Para penulis mempresentasikan dengan baik bahwa logika semerawut ini sangat berbahaya dengan argumen rasional dan data jurnal ilmiah kredibel. Karena logika semerawut, tindakan kriminal diwajarkan atau dijustifikasi oleh masyarakat Indonesia, bahkan oleh pemerintah. Contohnya, dikutip dari buku, Gubernur DKI Jakarta 2007-2012 Fauzi Bowo menanggapi kasus pemerkosaan oleh beberapa orang kepada seorang perempuan di angkot Jakarta Selatan dengan menyarankan bahwa seharusnya perempuan tidak memakai rok mini saat naik angkutan umum untuk menghindari ‘konsukuensi yang tidak diinginkan’.
Sayangnya, bab pertama hanyalah salah satu dari diskriminasi-diskirminasi yang disebabkan logika semerawut, yaitu body shaming, diskriminasi dalam pekerjaan, mendewakan keperawanan daripada kemanusiaan, menurunkan martabat perempuan dengan dalih agama, dan hubungan cinta yang kasar.

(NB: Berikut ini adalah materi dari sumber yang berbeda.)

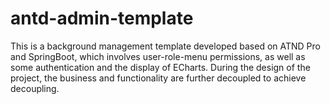 # antd-admin-template
This is a background management template developed based on ATND Pro and SpringBoot, which involves user-role-menu permissions, as well as some authentication and the display of ECharts. During the design of the project, the business and functionality are further decoupled to achieve decoupling.
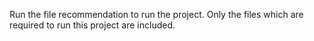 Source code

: 
Run the file recommendation to run the project.
Only the files which are required to run this project are included. 
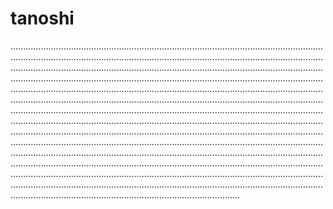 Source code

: # tanoshi
................................................................................................................................................................................................................................................................................................................................................................................................................................................................................................................................................................................................................................................................................................................................................................................................................................................................................................................................................................................................................................................................................................................................................................................................................................................................................................................................................................................................................................................................................................................................................................................................................................................................................................................................................................................................................................................................................................... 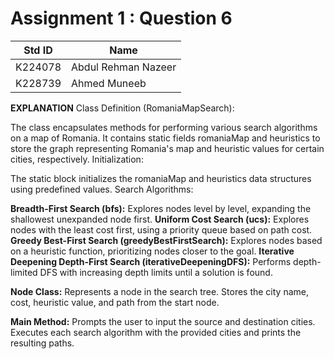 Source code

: # Assignment 1 : Question 6
|Std ID|Name|
|------|-|
|K224078|Abdul Rehman Nazeer|
|K228739|Ahmed Muneeb|




**EXPLANATION**
Class Definition (RomaniaMapSearch):

The class encapsulates methods for performing various search algorithms on a map of Romania.
It contains static fields romaniaMap and heuristics to store the graph representing Romania's map and heuristic values for certain cities, respectively.
Initialization:

The static block initializes the romaniaMap and heuristics data structures using predefined values.
Search Algorithms:

**Breadth-First Search (bfs):** Explores nodes level by level, expanding the shallowest unexpanded node first.
**Uniform Cost Search (ucs):** Explores nodes with the least cost first, using a priority queue based on path cost.
**Greedy Best-First Search (greedyBestFirstSearch):** Explores nodes based on a heuristic function, prioritizing nodes closer to the goal.
**Iterative Deepening Depth-First Search (iterativeDeepeningDFS):** Performs depth-limited DFS with increasing depth limits until a solution is found.

**Node Class:**
Represents a node in the search tree.
Stores the city name, cost, heuristic value, and path from the start node.

**Main Method:**
Prompts the user to input the source and destination cities.
Executes each search algorithm with the provided cities and prints the resulting paths.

Selain itu, feminisime dalam buku ini tidak terkesan munafik atau berstandar ganda. Artinya, feminsime menilai kebebasan sebagai suatu pemikiran yang dipilih secara sadar, bukan pemikiran yang dipaksakan. Hal ini dikarenakan feminisme menjunjung kesetaraan hak, bukan superioritas.
Contohnya, Vita Kartika, salah satu penulis, mengkritik pemikiran bahwa seorang perempuan tidak harus pintar memasak, melainkan berpendidikan tinggi agar berkarier. Menurut Vita, kemampuan untuk memilih untuk memasak atau bekerja mempunyai derajat yang sama, asalkan dipilih dengan kesadaran penuh oleh perempuan tersebut.

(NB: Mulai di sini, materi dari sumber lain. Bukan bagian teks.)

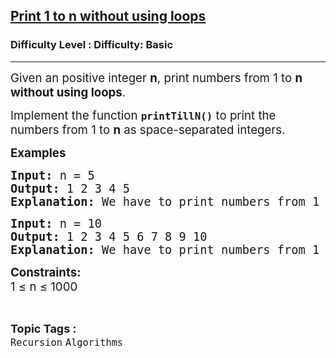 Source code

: <h2><a href="https://www.geeksforgeeks.org/problems/print-1-to-n-without-using-loops3621/1">Print 1 to n without using loops</a></h2><h3>Difficulty Level : Difficulty: Basic</h3><hr><div class="problems_problem_content__Xm_eO" data-cur="cursor"><p data-cur="cursor"><span style="font-size: 14pt;" data-cur="cursor">Given an positive integer <strong><span class="katex"><span class="katex-html" aria-hidden="true"><span class="base"><span class="mord mathnormal">n</span></span></span></span></strong>, print numbers from 1 to <strong><span class="katex"><span class="katex-html" aria-hidden="true"><span class="base"><span class="mord mathnormal">n</span></span></span></span></strong> <strong data-cur="cursor">without using loops</strong>. </span></p>
<p data-cur="cursor"><span style="font-size: 14pt;" data-cur="cursor">Implement the function <code><strong data-cur="cursor">printTillN()</strong></code> to print the numbers from 1 to <strong><span class="katex"><span class="katex-html" aria-hidden="true"><span class="base"><span class="mord mathnormal">n</span></span></span></span></strong> as space-separated integers.</span></p>
<p data-cur="cursor"><span style="font-size: 14pt;"><strong data-cur="cursor">Examples <br></strong></span></p>
<pre data-cur="cursor"><span style="font-size: 14pt;" data-cur="cursor"><strong data-cur="cursor">Input: </strong>n = 5
<strong data-cur="cursor">Output: </strong>1 2 3 4 5
<strong data-cur="cursor">Explanation: </strong>We have to print numbers from 1 to 5.</span></pre>
<pre data-cur="cursor"><span style="font-size: 14pt;" data-cur="cursor"><strong>Input: </strong>n = 10
<strong>Output: </strong>1 2 3 4 5 6 7 8 9 10
<strong>Explanation: </strong>We have to print numbers from 1 to 10.</span></pre>
<p><span style="font-size: 14pt;"><strong>Constraints:</strong><br>1 ≤ n ≤ 1000</span></p></div><br><p><span style=font-size:18px><strong>Topic Tags : </strong><br><code>Recursion</code>&nbsp;<code>Algorithms</code>&nbsp;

Oleh karena feminisme terlahir atas adanya diskirminasi, maka tidaklah tepat bila pemahaman tersebut dikatakan sebagai bentuk penindasan dalam bentuk baru. Perempuan berhijab atau tidak, tetap dihargai dan dihormati sebagai manusia yang bebas, tanpa melukai atau menindas. Begitu pula dengan ibu rumah tangga dan wanita berkarier, atau pun perempuan tidak menikah dan perempuan menikah. Semua manusia berhak dihargai kebebasannya untuk memilih, asalkan tidak melukai orang lain.

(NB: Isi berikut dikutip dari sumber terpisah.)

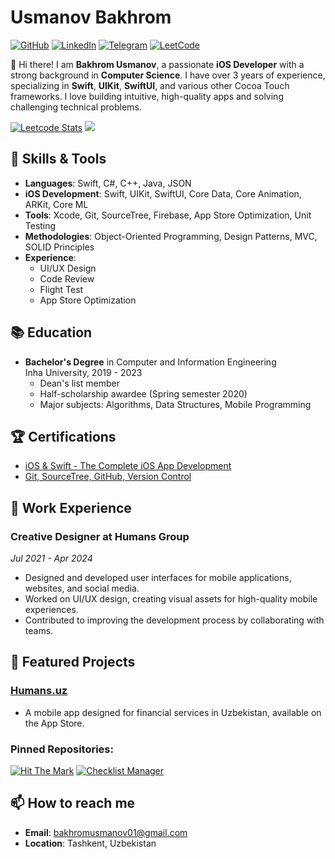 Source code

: # Usmanov Bakhrom

[![GitHub](https://img.shields.io/badge/GitHub-Profile-black?logo=github)](https://github.com/bakhromusmanov)
[![LinkedIn](https://img.shields.io/badge/LinkedIn-Profile-blue?logo=linkedin)](https://www.linkedin.com/in/bakhromusmanov)
[![Telegram](https://img.shields.io/badge/Telegram-Contact-informational?logo=telegram)](https://t.me/bakhromusmanov)
[![LeetCode](https://img.shields.io/badge/LeetCode-Profile-orange?logo=leetcode)](https://leetcode.com/u/bakhromusmanov/)

👋 Hi there! I am **Bakhrom Usmanov**, a passionate **iOS Developer** with a strong background in **Computer Science**. I have over 3 years of experience, specializing in **Swift**, **UIKit**, **SwiftUI**, and various other Cocoa Touch frameworks. I love building intuitive, high-quality apps and solving challenging technical problems.

[![Leetcode Stats](https://leetcard.jacoblin.cool/bakhromusmanov)](https://leetcode.com/bakhromusmanov)
![](https://leetcard.jacoblin.cool/bakhromusmanov?ext=heatmap)

## 🚀 Skills & Tools
- **Languages**: Swift, C#, C++, Java, JSON
- **iOS Development**: Swift, UIKit, SwiftUI, Core Data, Core Animation, ARKit, Core ML
- **Tools**: Xcode, Git, SourceTree, Firebase, App Store Optimization, Unit Testing
- **Methodologies**: Object-Oriented Programming, Design Patterns, MVC, SOLID Principles
- **Experience**: 
  - UI/UX Design
  - Code Review
  - Flight Test
  - App Store Optimization

## 📚 Education
- **Bachelor's Degree** in Computer and Information Engineering  
  Inha University, 2019 - 2023  
  - Dean's list member  
  - Half-scholarship awardee (Spring semester 2020)
  - Major subjects: Algorithms, Data Structures, Mobile Programming

## 🏆 Certifications
- [iOS & Swift - The Complete iOS App Development](https://www.udemy.com/certificate/UC-acf40f11-80e6-48e4-bdbb-6c0b127d8d0b/)
- [Git, SourceTree, GitHub, Version Control](https://www.udemy.com/certificate/UC-090d5b8b-2ac6-4ad6-aa72-2e912a1227e6/)

## 💼 Work Experience
### Creative Designer at **Humans Group**  
*Jul 2021 - Apr 2024*  
- Designed and developed user interfaces for mobile applications, websites, and social media.
- Worked on UI/UX design, creating visual assets for high-quality mobile experiences.
- Contributed to improving the development process by collaborating with teams.

## 📱 Featured Projects
### [Humans.uz](https://apps.apple.com/uz/app/humans-uz/id1508198703)
- A mobile app designed for financial services in Uzbekistan, available on the App Store.

### Pinned Repositories:
[![Hit The Mark](https://github-readme-stats.vercel.app/api/pin/?username=bakhromusmanov&repo=hit-the-mark)](https://github.com/bakhromusmanov/hit-the-mark)
[![Checklist Manager](https://github-readme-stats.vercel.app/api/pin/?username=bakhromusmanov&repo=checklist-manager)](https://github.com/bakhromusmanov/checklist-manager)

## 📫 How to reach me
- **Email**: bakhromusmanov01@gmail.com
- **Location**: Tashkent, Uzbekistan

Menjadi Perempuan adalah sumber dan referensi yang baik untuk memahami kemanusiaan dan menghargai kebebasan pilihan bebas dari budaya yang kaku dan dilakukan karena hanya mengikuti kebiasaan dari dulu, walaupun kebiasaan tersebut bisa menindas orang lain. Argumen rasional dan logika akan dipaparkan kepada pembaca untuk melawan kesalahan stigma atau stereotip negatif yang telah ditanamkan sejak dini.